Just a very short length of the railway at Alnwick Sawmill, in Hulne Park, Alnwick, has survived into the 21st century. The Sawmill is located to the west of Alnwick centre in Hulne Park adjacent to Park Cottage. It was constructed just after the start of the twentieth century with its creosote plant, for preserving timber, being new in 1907. Originally it produced pit props, reputedly mainly for the Hartlepool district, from trees cut down on the Northumberland Estates. It is first shown on the Ordnance Maps of the 1920s. It has also been known as ‘Earl Percy’s Sawmill’ or ‘The Estate Sawmill’.
The railway is believed to have been constructed just after the end of the Second World War, perhaps in 1946. Its maximum length was about 100 yards. Originally it ran from a yard, where timber was stacked for drying, to a chipping plant with a siding leading to the creosote (pressure treatment) plant. Although rarely used latterly the track remained in situ until the mid-1980s when most of it was concreted over. The only part visible today is the short section leading to the creosote, later ‘Tanalising’, plant where the softwood was treated to give it protection from fungal rot and insect attack.

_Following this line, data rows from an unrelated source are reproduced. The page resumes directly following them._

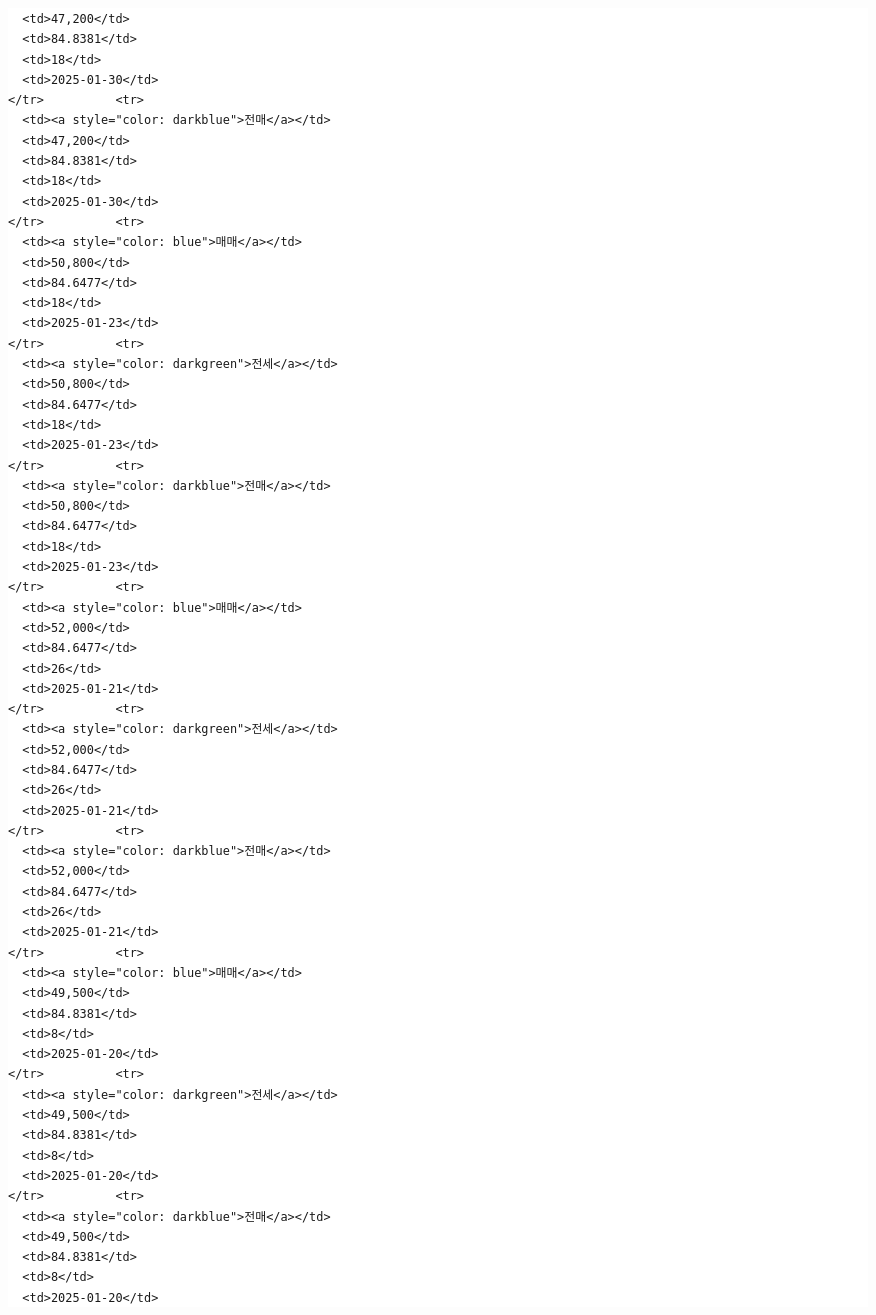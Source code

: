       <td>47,200</td>
      <td>84.8381</td>
      <td>18</td>
      <td>2025-01-30</td>
    </tr>          <tr>
      <td><a style="color: darkblue">전매</a></td>
      <td>47,200</td>
      <td>84.8381</td>
      <td>18</td>
      <td>2025-01-30</td>
    </tr>          <tr>
      <td><a style="color: blue">매매</a></td>
      <td>50,800</td>
      <td>84.6477</td>
      <td>18</td>
      <td>2025-01-23</td>
    </tr>          <tr>
      <td><a style="color: darkgreen">전세</a></td>
      <td>50,800</td>
      <td>84.6477</td>
      <td>18</td>
      <td>2025-01-23</td>
    </tr>          <tr>
      <td><a style="color: darkblue">전매</a></td>
      <td>50,800</td>
      <td>84.6477</td>
      <td>18</td>
      <td>2025-01-23</td>
    </tr>          <tr>
      <td><a style="color: blue">매매</a></td>
      <td>52,000</td>
      <td>84.6477</td>
      <td>26</td>
      <td>2025-01-21</td>
    </tr>          <tr>
      <td><a style="color: darkgreen">전세</a></td>
      <td>52,000</td>
      <td>84.6477</td>
      <td>26</td>
      <td>2025-01-21</td>
    </tr>          <tr>
      <td><a style="color: darkblue">전매</a></td>
      <td>52,000</td>
      <td>84.6477</td>
      <td>26</td>
      <td>2025-01-21</td>
    </tr>          <tr>
      <td><a style="color: blue">매매</a></td>
      <td>49,500</td>
      <td>84.8381</td>
      <td>8</td>
      <td>2025-01-20</td>
    </tr>          <tr>
      <td><a style="color: darkgreen">전세</a></td>
      <td>49,500</td>
      <td>84.8381</td>
      <td>8</td>
      <td>2025-01-20</td>
    </tr>          <tr>
      <td><a style="color: darkblue">전매</a></td>
      <td>49,500</td>
      <td>84.8381</td>
      <td>8</td>
      <td>2025-01-20</td>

Initially there were two flat wagons on the line for taking timber to the creosoting plant. These were short, being of little more than two feet in length, with wheels of 10” in diameter. In recent memory only one wagon was in use. Usually man power was used to propel the wagons around the yard but occasionally a tractor was occasionally used, its wheels straddling the narrow track. The surviving rails are of 24½ “gauge (measured to their inside edges, the distance between the rail centres being 26”.
Today the surviving length of line is not in use. The wagons have disappeared and the main work of the mill is to produce timber for fencing, much of it being used locally.